# Task requirements
Transcription of the full listing is required, character for character.

::::

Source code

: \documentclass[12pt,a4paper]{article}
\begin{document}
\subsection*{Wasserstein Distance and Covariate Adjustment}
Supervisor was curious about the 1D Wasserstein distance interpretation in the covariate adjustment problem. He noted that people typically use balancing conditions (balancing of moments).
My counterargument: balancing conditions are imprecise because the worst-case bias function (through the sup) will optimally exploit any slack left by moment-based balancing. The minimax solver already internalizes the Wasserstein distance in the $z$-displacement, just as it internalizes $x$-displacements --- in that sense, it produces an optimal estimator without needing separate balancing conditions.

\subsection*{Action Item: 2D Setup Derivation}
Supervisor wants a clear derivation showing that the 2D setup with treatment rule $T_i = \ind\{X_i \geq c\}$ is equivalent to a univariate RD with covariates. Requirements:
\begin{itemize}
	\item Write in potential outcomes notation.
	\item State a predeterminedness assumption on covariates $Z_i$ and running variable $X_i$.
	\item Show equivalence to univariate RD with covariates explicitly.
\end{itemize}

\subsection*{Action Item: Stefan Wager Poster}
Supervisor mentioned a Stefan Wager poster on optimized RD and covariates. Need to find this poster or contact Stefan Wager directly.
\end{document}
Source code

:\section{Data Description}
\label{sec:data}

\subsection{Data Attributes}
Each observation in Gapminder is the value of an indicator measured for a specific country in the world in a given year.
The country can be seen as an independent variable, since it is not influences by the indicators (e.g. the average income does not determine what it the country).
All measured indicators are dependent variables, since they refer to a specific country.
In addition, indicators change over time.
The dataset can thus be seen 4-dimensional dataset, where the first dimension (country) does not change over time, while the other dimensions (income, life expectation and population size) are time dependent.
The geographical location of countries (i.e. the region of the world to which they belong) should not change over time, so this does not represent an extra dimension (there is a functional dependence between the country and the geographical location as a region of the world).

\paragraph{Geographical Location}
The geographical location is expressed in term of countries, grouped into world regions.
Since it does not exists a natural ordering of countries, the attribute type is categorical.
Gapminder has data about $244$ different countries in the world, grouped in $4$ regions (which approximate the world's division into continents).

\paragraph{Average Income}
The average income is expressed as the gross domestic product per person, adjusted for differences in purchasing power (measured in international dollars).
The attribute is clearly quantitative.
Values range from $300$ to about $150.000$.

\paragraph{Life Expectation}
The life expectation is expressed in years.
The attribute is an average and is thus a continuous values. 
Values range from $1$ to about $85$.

::::

# The answer
Source code

: \documentclass[12pt,a4paper]{article}
\begin{document}
\subsection*{Wasserstein Distance and Covariate Adjustment}
Supervisor was curious about the 1D Wasserstein distance interpretation in the covariate adjustment problem. He noted that people typically use balancing conditions (balancing of moments).
My counterargument: balancing conditions are imprecise because the worst-case bias function (through the sup) will optimally exploit any slack left by moment-based balancing. The minimax solver already internalizes the Wasserstein distance in the $z$-displacement, just as it internalizes $x$-displacements --- in that sense, it produces an optimal estimator without needing separate balancing conditions.

\subsection*{Action Item: 2D Setup Derivation}
Supervisor wants a clear derivation showing that the 2D setup with treatment rule $T_i = \ind\{X_i \geq c\}$ is equivalent to a univariate RD with covariates. Requirements:
\begin{itemize}
	\item Write in potential outcomes notation.
	\item State a predeterminedness assumption on covariates $Z_i$ and running variable $X_i$.
	\item Show equivalence to univariate RD with covariates explicitly.
\end{itemize}

\subsection*{Action Item: Stefan Wager Poster}
Supervisor mentioned a Stefan Wager poster on optimized RD and covariates. Need to find this poster or contact Stefan Wager directly.
\end{document}
Source code

:\section{Data Description}
\label{sec:data}

\subsection{Data Attributes}
Each observation in Gapminder is the value of an indicator measured for a specific country in the world in a given year.
The country can be seen as an independent variable, since it is not influences by the indicators (e.g. the average income does not determine what it the country).
All measured indicators are dependent variables, since they refer to a specific country.
In addition, indicators change over time.
The dataset can thus be seen 4-dimensional dataset, where the first dimension (country) does not change over time, while the other dimensions (income, life expectation and population size) are time dependent.
The geographical location of countries (i.e. the region of the world to which they belong) should not change over time, so this does not represent an extra dimension (there is a functional dependence between the country and the geographical location as a region of the world).

\paragraph{Geographical Location}
The geographical location is expressed in term of countries, grouped into world regions.
Since it does not exists a natural ordering of countries, the attribute type is categorical.
Gapminder has data about $244$ different countries in the world, grouped in $4$ regions (which approximate the world's division into continents).

\paragraph{Average Income}
The average income is expressed as the gross domestic product per person, adjusted for differences in purchasing power (measured in international dollars).
The attribute is clearly quantitative.
Values range from $300$ to about $150.000$.

\paragraph{Life Expectation}
The life expectation is expressed in years.
The attribute is an average and is thus a continuous values. 
Values range from $1$ to about $85$.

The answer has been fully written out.